MARBLE HILL, Mo. -- Jack Faries finally received a Purple Heart on Saturday, nearly 40 years after his service in the Vietnam War.
Many family members attended the ceremony at Community Church in Marble Hill.
"Today means a lot," Faries said.
He also received the Vietnam Service Medal with Three Bronze Service Stars, the Meritorious Unit Commendation with Oak Leaf Cluster, the Army Good Conduct Medal and the Republic of Vietnam Gallantry Cross Unit Citation with Palm.
Faries said he was ambushed on a mountain pass Aug. 12, 1969, his 42nd day in Vietnam. "I was a truck driver for a five-ton tanker," he said. "We were hauling jet fuel from a seaport to an airport."
A grenade blew up under the seat of his truck.
The result was two four-inch wounds on the back of his legs. While not life-threatening, the wounds healed slowly because of infection. They haven't bothered him since.
Faries felt disappointed during his recovery in a military hospital at Cameron Bay, Vietnam, because he didn't receive a Purple Heart.

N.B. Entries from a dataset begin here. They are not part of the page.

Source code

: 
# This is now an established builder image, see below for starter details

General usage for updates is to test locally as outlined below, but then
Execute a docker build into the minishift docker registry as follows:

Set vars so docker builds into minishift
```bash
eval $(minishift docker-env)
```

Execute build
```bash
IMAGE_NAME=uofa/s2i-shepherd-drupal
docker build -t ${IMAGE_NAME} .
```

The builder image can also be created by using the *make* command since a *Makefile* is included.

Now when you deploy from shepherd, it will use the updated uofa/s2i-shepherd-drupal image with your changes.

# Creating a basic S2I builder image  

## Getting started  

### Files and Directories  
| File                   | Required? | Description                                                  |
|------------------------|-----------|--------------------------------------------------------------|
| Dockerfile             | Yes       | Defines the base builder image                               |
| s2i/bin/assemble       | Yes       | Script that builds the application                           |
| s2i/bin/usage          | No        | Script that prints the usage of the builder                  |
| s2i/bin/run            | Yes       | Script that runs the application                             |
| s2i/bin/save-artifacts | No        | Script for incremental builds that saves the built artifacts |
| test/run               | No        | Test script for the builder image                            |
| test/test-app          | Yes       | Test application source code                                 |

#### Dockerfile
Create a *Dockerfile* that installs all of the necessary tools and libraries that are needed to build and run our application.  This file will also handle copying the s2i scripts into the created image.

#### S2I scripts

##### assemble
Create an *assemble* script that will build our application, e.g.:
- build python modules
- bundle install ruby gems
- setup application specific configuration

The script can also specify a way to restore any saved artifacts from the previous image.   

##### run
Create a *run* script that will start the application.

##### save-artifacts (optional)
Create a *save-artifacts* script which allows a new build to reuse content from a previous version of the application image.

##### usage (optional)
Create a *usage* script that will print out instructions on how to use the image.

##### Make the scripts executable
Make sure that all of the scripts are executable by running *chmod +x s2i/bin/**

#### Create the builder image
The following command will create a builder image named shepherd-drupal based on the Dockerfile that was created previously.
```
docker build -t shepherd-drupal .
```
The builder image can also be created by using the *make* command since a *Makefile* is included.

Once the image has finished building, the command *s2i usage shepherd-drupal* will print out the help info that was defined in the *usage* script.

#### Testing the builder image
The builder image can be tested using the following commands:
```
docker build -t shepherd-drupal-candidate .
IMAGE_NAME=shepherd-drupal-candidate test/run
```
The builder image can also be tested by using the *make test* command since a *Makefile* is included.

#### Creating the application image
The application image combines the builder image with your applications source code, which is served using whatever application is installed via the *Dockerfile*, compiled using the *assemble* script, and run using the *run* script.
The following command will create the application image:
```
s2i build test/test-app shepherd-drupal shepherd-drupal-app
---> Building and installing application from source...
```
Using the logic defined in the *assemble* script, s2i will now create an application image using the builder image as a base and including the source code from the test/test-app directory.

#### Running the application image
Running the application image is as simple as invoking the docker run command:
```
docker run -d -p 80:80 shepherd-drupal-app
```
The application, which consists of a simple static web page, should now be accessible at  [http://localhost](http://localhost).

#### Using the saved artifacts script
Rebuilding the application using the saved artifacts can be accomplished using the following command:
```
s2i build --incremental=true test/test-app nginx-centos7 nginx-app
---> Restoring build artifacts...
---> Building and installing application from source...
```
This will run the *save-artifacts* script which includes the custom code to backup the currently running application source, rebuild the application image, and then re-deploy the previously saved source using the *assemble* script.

"Others who got wounded in different battles got their Purple Hearts the next day," he said.
Faries was sent to Japan for convalescence for a few weeks, then went back to Vietnam where he was stationed in Long Bien. At first he was a little shaky, but "you kind of get used to it," he said.
Faries started actively pursuing his Purple Heart six years ago.

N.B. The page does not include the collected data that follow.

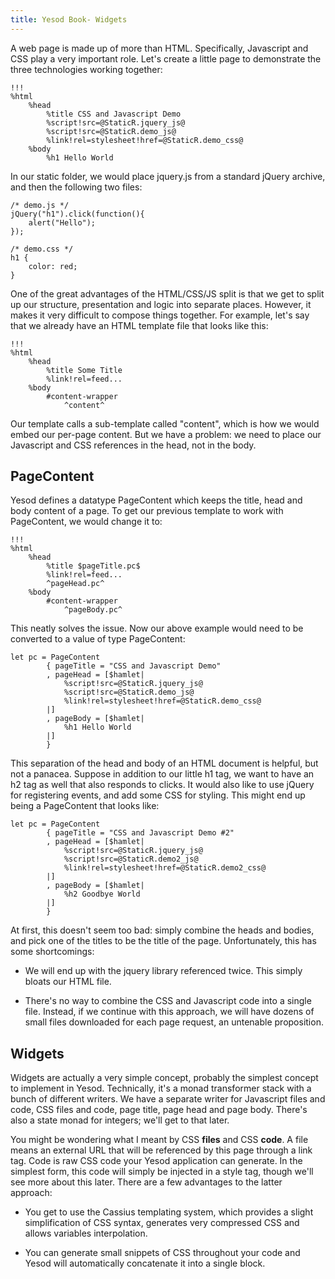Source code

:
 ```yaml
---
title: Yesod Book- Widgets
---
```

A web page is made up of more than HTML. Specifically, Javascript and CSS play a very important role. Let's create a little page to demonstrate the three technologies working together:

    !!!
    %html
        %head
            %title CSS and Javascript Demo
            %script!src=@StaticR.jquery_js@
            %script!src=@StaticR.demo_js@
            %link!rel=stylesheet!href=@StaticR.demo_css@
        %body
            %h1 Hello World

In our static folder, we would place jquery.js from a standard jQuery archive, and then the following two files:

    /* demo.js */
    jQuery("h1").click(function(){
        alert("Hello");
    });

    /* demo.css */
    h1 {
        color: red;
    }

One of the great advantages of the HTML/CSS/JS split is that we get to split up our structure, presentation and logic into separate places. However, it makes it very difficult to compose things together. For example, let's say that we already have an HTML template file that looks like this:

    !!!
    %html
        %head
            %title Some Title
            %link!rel=feed...
        %body
            #content-wrapper
                ^content^

Our template calls a sub-template called "content", which is how we would embed our per-page content. But we have a problem: we need to place our Javascript and CSS references in the head, not in the body.

## PageContent

Yesod defines a datatype PageContent which keeps the title, head and body content of a page. To get our previous template to work with PageContent, we would change it to:

    !!!
    %html
        %head
            %title $pageTitle.pc$
            %link!rel=feed...
            ^pageHead.pc^
        %body
            #content-wrapper
                ^pageBody.pc^

This neatly solves the issue. Now our above example would need to be converted to a value of type PageContent:

    let pc = PageContent
            { pageTitle = "CSS and Javascript Demo"
            , pageHead = [$hamlet|
                %script!src=@StaticR.jquery_js@
                %script!src=@StaticR.demo_js@
                %link!rel=stylesheet!href=@StaticR.demo_css@
            |]
            , pageBody = [$hamlet|
                %h1 Hello World
            |]
            }

This separation of the head and body of an HTML document is helpful, but not a panacea. Suppose in addition to our little h1 tag, we want to have an h2 tag as well that also responds to clicks. It would also like to use jQuery for registering events, and add some CSS for styling. This might end up being a PageContent that looks like:

    let pc = PageContent
            { pageTitle = "CSS and Javascript Demo #2"
            , pageHead = [$hamlet|
                %script!src=@StaticR.jquery_js@
                %script!src=@StaticR.demo2_js@
                %link!rel=stylesheet!href=@StaticR.demo2_css@
            |]
            , pageBody = [$hamlet|
                %h2 Goodbye World
            |]
            }

At first, this doesn't seem too bad: simply combine the heads and bodies, and pick one of the titles to be the title of the page. Unfortunately, this has some shortcomings:

* We will end up with the jquery library referenced twice. This simply bloats our HTML file.

* There's no way to combine the CSS and Javascript code into a single file. Instead, if we continue with this approach, we will have dozens of small files downloaded for each page request, an untenable proposition.

## Widgets

Widgets are actually a very simple concept, probably the simplest concept to implement in Yesod. Technically, it's a monad transformer stack with a bunch of different writers. We have a separate writer for Javascript files and code, CSS files and code, page title, page head and page body. There's also a state monad for integers; we'll get to that later.

You might be wondering what I meant by CSS **files** and CSS **code**. A file means an external URL that will be referenced by this page through a link tag. Code is raw CSS code your Yesod application can generate. In the simplest form, this code will simply be injected in a style tag, though we'll see more about this later. There are a few advantages to the latter approach:

* You get to use the Cassius templating system, which provides a slight simplification of CSS syntax, generates very compressed CSS and allows variables interpolation.

* You can generate small snippets of CSS throughout your code and Yesod will automatically concatenate it into a single block.
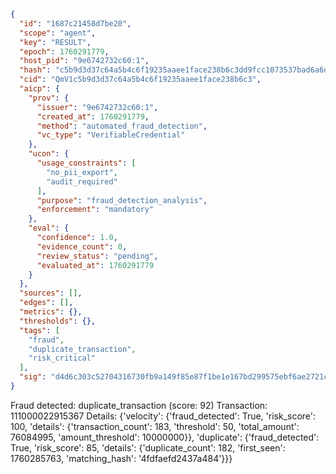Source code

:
 ```json
{
  "id": "1687c21458d7be20",
  "scope": "agent",
  "key": "RESULT",
  "epoch": 1760291779,
  "host_pid": "9e6742732c60:1",
  "hash": "c5b9d3d37c64a5b4c6f19235aaee1face238b6c3dd9fcc1073537bad6a6db846",
  "cid": "QmV1c5b9d3d37c64a5b4c6f19235aaee1face238b6c3",
  "aicp": {
    "prov": {
      "issuer": "9e6742732c60:1",
      "created_at": 1760291779,
      "method": "automated_fraud_detection",
      "vc_type": "VerifiableCredential"
    },
    "ucon": {
      "usage_constraints": [
        "no_pii_export",
        "audit_required"
      ],
      "purpose": "fraud_detection_analysis",
      "enforcement": "mandatory"
    },
    "eval": {
      "confidence": 1.0,
      "evidence_count": 0,
      "review_status": "pending",
      "evaluated_at": 1760291779
    }
  },
  "sources": [],
  "edges": [],
  "metrics": {},
  "thresholds": {},
  "tags": [
    "fraud",
    "duplicate_transaction",
    "risk_critical"
  ],
  "sig": "d4d6c303c52704316730fb9a149f85e87f1be1e167bd299575ebf6ae2721cc7d"
}
```

Fraud detected: duplicate_transaction (score: 92)
Transaction: 111000022915367
Details: {'velocity': {'fraud_detected': True, 'risk_score': 100, 'details': {'transaction_count': 183, 'threshold': 50, 'total_amount': 76084995, 'amount_threshold': 10000000}}, 'duplicate': {'fraud_detected': True, 'risk_score': 85, 'details': {'duplicate_count': 182, 'first_seen': 1760285763, 'matching_hash': '4fdfaefd2437a484'}}}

"My son insisted," he said.
Wayne Faries said he encouraged his father to apply for the Purple Heart because as time passed by he began to understand the significance of the reward his father had never received.
"It became important to me that Dad got his rewards," Wayne Faries said. "When I was a kid I knew Dad had been wounded, but it was not something we talked about."

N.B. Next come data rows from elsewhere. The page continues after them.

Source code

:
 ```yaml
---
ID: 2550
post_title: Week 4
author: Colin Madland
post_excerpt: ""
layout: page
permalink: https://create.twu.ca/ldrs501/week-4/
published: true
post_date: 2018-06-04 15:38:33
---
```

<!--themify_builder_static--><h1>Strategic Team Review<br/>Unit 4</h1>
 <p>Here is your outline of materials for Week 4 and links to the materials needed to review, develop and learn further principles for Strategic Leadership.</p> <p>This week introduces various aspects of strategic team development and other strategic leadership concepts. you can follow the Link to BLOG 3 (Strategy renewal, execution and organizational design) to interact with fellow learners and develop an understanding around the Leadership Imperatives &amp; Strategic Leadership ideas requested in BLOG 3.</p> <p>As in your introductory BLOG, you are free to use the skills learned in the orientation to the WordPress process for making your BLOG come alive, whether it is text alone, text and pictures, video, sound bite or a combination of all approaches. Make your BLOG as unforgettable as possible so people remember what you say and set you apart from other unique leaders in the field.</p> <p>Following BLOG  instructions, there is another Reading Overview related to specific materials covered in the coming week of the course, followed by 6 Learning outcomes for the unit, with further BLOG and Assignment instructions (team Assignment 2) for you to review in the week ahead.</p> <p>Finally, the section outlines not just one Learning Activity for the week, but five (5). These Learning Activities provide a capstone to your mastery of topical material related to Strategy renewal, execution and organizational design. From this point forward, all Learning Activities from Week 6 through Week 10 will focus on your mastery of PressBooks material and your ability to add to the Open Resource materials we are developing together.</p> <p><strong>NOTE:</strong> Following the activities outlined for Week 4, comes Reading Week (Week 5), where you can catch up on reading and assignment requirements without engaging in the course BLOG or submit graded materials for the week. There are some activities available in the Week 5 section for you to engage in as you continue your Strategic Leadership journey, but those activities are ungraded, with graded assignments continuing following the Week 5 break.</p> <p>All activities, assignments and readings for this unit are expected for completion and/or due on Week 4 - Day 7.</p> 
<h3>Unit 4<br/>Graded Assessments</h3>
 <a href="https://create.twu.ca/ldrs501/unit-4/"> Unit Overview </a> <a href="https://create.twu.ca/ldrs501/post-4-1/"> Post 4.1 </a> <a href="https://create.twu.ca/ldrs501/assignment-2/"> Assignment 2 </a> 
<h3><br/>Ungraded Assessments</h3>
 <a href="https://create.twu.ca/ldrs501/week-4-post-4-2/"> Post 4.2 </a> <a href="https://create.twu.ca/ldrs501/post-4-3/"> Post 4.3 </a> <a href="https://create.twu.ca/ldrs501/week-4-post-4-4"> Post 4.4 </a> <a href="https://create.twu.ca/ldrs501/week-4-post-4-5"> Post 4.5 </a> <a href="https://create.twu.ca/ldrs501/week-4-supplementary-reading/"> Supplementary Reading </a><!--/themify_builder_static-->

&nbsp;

Jack Faries said the chase after his records began at U.S. Rep. Jo Ann Emerson's office and expanded to include VFW Post 5900, the John J. Pershing VA Medical Center in Poplar Bluff, Mo., and the St. Louis Records Center.
What he lacked was the address of the company he served with when he had been wounded, the 226th Supply and Support Company in Touhy Wah, Vietnam.
Wayne said, "I was only in that company 42 days."
In a phone conversation with his sister, Loine Penny of Cape Girardeau, he mentioned his struggle with missing information.
Penny said she had letters he'd written to their mother outside in a shed.
"As soon as we opened the shed we saw the box with Jack's name written across it," Penny said.